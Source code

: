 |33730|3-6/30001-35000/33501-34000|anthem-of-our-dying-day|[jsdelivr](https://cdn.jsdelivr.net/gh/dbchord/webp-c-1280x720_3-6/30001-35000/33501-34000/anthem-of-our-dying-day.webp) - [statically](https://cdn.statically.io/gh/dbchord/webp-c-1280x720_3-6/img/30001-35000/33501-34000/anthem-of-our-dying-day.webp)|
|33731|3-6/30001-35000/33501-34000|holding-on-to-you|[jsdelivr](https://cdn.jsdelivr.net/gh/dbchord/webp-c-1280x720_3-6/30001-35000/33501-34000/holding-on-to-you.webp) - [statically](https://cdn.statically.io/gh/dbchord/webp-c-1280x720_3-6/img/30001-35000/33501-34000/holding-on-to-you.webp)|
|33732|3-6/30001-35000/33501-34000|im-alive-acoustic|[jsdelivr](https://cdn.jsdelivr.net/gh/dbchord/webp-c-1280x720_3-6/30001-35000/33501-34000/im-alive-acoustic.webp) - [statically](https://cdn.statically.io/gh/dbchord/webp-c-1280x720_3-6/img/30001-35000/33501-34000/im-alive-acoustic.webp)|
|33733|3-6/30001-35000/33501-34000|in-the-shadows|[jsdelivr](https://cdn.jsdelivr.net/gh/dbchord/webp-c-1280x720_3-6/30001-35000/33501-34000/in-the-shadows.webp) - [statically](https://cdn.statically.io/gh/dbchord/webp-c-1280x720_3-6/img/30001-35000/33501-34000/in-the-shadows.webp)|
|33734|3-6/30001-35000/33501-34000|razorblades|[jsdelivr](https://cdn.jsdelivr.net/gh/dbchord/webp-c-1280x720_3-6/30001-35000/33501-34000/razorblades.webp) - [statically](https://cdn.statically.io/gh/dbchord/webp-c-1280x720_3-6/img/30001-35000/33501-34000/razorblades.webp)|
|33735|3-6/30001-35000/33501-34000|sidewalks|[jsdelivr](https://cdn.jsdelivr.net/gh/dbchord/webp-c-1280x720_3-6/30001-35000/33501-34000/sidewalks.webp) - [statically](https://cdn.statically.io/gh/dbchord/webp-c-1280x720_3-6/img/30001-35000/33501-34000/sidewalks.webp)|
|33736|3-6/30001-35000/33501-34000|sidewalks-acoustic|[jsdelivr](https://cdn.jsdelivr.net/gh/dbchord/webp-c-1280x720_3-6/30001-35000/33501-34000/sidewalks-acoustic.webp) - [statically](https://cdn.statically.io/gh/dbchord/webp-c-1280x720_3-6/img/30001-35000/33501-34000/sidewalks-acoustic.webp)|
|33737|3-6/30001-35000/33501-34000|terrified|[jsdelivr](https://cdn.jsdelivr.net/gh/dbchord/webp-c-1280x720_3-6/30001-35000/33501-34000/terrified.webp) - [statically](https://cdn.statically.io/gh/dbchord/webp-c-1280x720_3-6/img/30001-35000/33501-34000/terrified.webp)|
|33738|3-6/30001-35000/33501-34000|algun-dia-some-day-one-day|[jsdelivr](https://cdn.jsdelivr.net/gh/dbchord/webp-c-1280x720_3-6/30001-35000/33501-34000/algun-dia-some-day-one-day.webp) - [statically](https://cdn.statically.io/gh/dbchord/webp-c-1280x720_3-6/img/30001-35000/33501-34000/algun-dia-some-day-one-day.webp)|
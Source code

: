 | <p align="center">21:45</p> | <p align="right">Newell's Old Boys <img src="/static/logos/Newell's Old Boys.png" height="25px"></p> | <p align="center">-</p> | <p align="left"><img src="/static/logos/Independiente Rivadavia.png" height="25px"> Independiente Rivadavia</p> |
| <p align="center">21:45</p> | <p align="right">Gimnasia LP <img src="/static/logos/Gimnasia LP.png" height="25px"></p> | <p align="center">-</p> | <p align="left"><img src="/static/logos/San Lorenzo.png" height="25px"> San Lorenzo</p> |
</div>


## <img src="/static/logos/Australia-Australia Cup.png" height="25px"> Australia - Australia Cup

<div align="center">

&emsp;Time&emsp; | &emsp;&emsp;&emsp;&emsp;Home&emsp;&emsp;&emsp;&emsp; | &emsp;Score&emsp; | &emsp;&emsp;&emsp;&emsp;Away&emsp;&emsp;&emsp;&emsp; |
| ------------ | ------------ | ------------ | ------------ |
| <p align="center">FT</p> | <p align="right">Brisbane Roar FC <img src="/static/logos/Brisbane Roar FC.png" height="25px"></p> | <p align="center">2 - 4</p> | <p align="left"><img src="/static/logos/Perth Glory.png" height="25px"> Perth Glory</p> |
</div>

__What is needed__
Set apart and copy each line of the records that holds the word "right".

__Exercise solution__
: | <p align="center">21:45</p> | <p align="right">Newell's Old Boys <img src="/static/logos/Newell's Old Boys.png" height="25px"></p> | <p align="center">-</p> | <p align="left"><img src="/static/logos/Independiente Rivadavia.png" height="25px"> Independiente Rivadavia</p> |
| <p align="center">21:45</p> | <p align="right">Gimnasia LP <img src="/static/logos/Gimnasia LP.png" height="25px"></p> | <p align="center">-</p> | <p align="left"><img src="/static/logos/San Lorenzo.png" height="25px"> San Lorenzo</p> |
| <p align="center">FT</p> | <p align="right">Brisbane Roar FC <img src="/static/logos/Brisbane Roar FC.png" height="25px"></p> | <p align="center">2 - 4</p> | <p align="left"><img src="/static/logos/Perth Glory.png" height="25px"> Perth Glory</p> |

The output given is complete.